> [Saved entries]
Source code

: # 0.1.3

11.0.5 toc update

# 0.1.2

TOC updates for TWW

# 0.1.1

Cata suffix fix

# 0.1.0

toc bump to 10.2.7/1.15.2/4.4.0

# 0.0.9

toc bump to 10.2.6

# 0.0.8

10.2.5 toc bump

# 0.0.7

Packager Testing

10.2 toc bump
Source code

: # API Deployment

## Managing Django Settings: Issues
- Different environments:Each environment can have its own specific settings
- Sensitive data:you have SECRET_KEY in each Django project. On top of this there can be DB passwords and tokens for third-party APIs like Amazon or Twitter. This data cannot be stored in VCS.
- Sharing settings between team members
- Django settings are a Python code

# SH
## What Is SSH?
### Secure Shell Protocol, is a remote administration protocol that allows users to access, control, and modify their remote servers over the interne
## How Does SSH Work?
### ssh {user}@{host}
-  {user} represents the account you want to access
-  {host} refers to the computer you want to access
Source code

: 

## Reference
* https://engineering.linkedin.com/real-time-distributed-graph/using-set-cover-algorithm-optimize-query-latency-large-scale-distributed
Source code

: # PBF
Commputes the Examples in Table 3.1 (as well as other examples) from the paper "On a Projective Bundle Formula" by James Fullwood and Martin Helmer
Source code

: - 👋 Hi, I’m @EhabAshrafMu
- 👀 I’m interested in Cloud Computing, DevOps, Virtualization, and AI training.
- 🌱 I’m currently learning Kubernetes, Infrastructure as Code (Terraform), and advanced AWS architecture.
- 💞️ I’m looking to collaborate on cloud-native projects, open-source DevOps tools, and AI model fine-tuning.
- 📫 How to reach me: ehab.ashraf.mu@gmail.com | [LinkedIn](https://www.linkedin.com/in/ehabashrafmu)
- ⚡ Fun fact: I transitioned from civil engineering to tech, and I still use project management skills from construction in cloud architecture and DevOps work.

> [AIM OF THE EXERCISE] Print each entry precisely. Include every line.

> [FINISHED EXERCISE]
Source code

: # 0.1.3

11.0.5 toc update

# 0.1.2

TOC updates for TWW

# 0.1.1

Cata suffix fix

# 0.1.0

toc bump to 10.2.7/1.15.2/4.4.0

# 0.0.9

toc bump to 10.2.6

# 0.0.8

10.2.5 toc bump

# 0.0.7

Packager Testing

10.2 toc bump
Source code

: # API Deployment

## Managing Django Settings: Issues
- Different environments:Each environment can have its own specific settings
- Sensitive data:you have SECRET_KEY in each Django project. On top of this there can be DB passwords and tokens for third-party APIs like Amazon or Twitter. This data cannot be stored in VCS.
- Sharing settings between team members
- Django settings are a Python code

# SH
## What Is SSH?
### Secure Shell Protocol, is a remote administration protocol that allows users to access, control, and modify their remote servers over the interne
## How Does SSH Work?
### ssh {user}@{host}
-  {user} represents the account you want to access
-  {host} refers to the computer you want to access
Source code

: 

## Reference
* https://engineering.linkedin.com/real-time-distributed-graph/using-set-cover-algorithm-optimize-query-latency-large-scale-distributed
Source code

: # PBF
Commputes the Examples in Table 3.1 (as well as other examples) from the paper "On a Projective Bundle Formula" by James Fullwood and Martin Helmer
Source code

: - 👋 Hi, I’m @EhabAshrafMu
- 👀 I’m interested in Cloud Computing, DevOps, Virtualization, and AI training.
- 🌱 I’m currently learning Kubernetes, Infrastructure as Code (Terraform), and advanced AWS architecture.
- 💞️ I’m looking to collaborate on cloud-native projects, open-source DevOps tools, and AI model fine-tuning.
- 📫 How to reach me: ehab.ashraf.mu@gmail.com | [LinkedIn](https://www.linkedin.com/in/ehabashrafmu)
- ⚡ Fun fact: I transitioned from civil engineering to tech, and I still use project management skills from construction in cloud architecture and DevOps work.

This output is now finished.